Randall’s confidence in the Golden State Warriors defeating the Cleveland Cavaliers in the NBA Finals — a sentiment echoed by essentially anyone who watches basketball or has even overhead a single conversation about the playoffs — caused him to make an error in at least estimation, if not judgment. “I’ll buy everyone who retweet’s [sic] this a jersey…” if the Cavs win the championship, proclaimed Randall.
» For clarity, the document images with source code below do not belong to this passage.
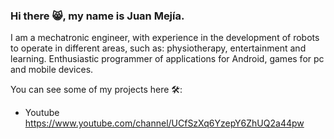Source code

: ### Hi there 😸, my name is Juan Mejía.

I am a mechatronic engineer, with experience in the development of robots to operate in different areas, such as: physiotherapy, entertainment and learning.
Enthusiastic programmer of applications for Android, games for pc and mobile devices.


You can see some of my projects here 🛠:
- Youtube https://www.youtube.com/channel/UCfSzXq6YzepY6ZhUQ2a44pw

<!--
**JUANES545/JUANES545** is a ✨ _special_ ✨ repository because its `README.md` (this file) appears on your GitHub profile.

Here are some ideas to get you started:

- 🔭 I’m currently working on ...
- 🌱 I’m currently learning ...
- 👯 I’m looking to collaborate on ...
- 🤔 I’m looking for help with ...
- 💬 Ask me about ...
- 📫 How to reach me: ...
- 😄 Pronouns: ...
- ⚡ Fun fact: ...
-->
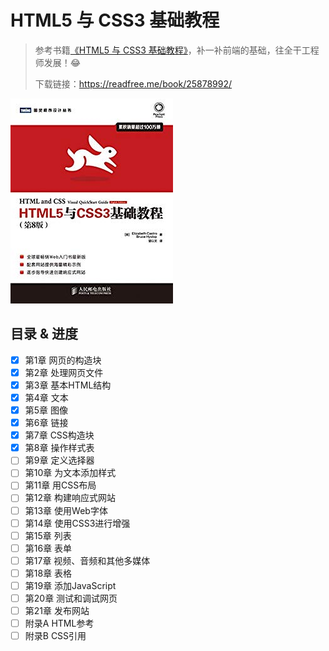 # HTML5 与 CSS3 基础教程

> 参考书籍[《HTML5 与 CSS3 基础教程》](https://book.douban.com/subject/25878992/)，补一补前端的基础，往全干工程师发展！😂
>
> 下载链接：<https://readfree.me/book/25878992/>

![img](assets/logo.jpg)

## 目录 & 进度

- [x] 第1章 网页的构造块
- [x] 第2章 处理网页文件
- [x] 第3章 基本HTML结构
- [x] 第4章 文本
- [x] 第5章 图像
- [x] 第6章 链接
- [x] 第7章 CSS构造块
- [x] 第8章 操作样式表
- [ ] 第9章 定义选择器
- [ ] 第10章 为文本添加样式
- [ ] 第11章 用CSS布局
- [ ] 第12章 构建响应式网站
- [ ] 第13章 使用Web字体
- [ ] 第14章 使用CSS3进行增强
- [ ] 第15章 列表
- [ ] 第16章 表单
- [ ] 第17章 视频、音频和其他多媒体
- [ ] 第18章 表格
- [ ] 第19章 添加JavaScript
- [ ] 第20章 测试和调试网页
- [ ] 第21章 发布网站
- [ ] 附录A HTML参考
- [ ] 附录B CSS引用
What were his odds of ever accomplishing that?
At 100 retweets, Randall could pull off the feat of buying the jerseys. At 1,000, it starts to get expensive for a player who will make $1,514,418 with the Browns this year. It’s a large sum for most of us, but after paying taxes, agents, and the normal increased financial expenditures of a professional athlete, that figure dwindles quickly. At 1,000 jerseys, if Randall spent even $20 in buying and sending each one, that would be $20,000 spend on an impulsive tweet, one the he finally conceded had to be a “joke” well after it crossed 100,000 retweets.

But 100,000, let alone 1.1 million, was exponentially more than Randall could have ever handled.

The top-selling Cavs jersey at the NBA team store is a $69.99 LeBron James (obviously) “fast break replica.” I have no idea how a person would start to sort out jersey sizes for a million people (let alone 100 people), but I chose a large and added it to my cart. There is free shipping on orders over $49 — no problem for Randall, as his order would have easily cleared $10 million from my early guesstimates — and while I have no promo code, maybe Randall’s could be “WHOOPS4GOTLEBRON.”

At $70, with the potential benefit of no cost of shipping (which likely will not apply to Randall’s international retweets), we are looking at $70,000 just for 1,000 retweets. At 10,000 retweets, that’s a cool $700,000, almost certainly more money than Randall will take home this year from his NFL paycheck. But at 1.1 million retweets, that’s a total cost of $77,000,000.

To put that into context, that’s a tiny bit more than half of the $150,000,000 that Matt Ryan just received in his league-record contract with the Atlanta Falcons. If Ryan somehow earned every penny of the five-year deal, he’d basically have to spend all of his post-tax take-home pay on fulfilling a promise to send jerseys to over a million people. Of course, Ryan didn’t make that promise and he isn’t the one on a rookie contract for a recently-traded cornerback.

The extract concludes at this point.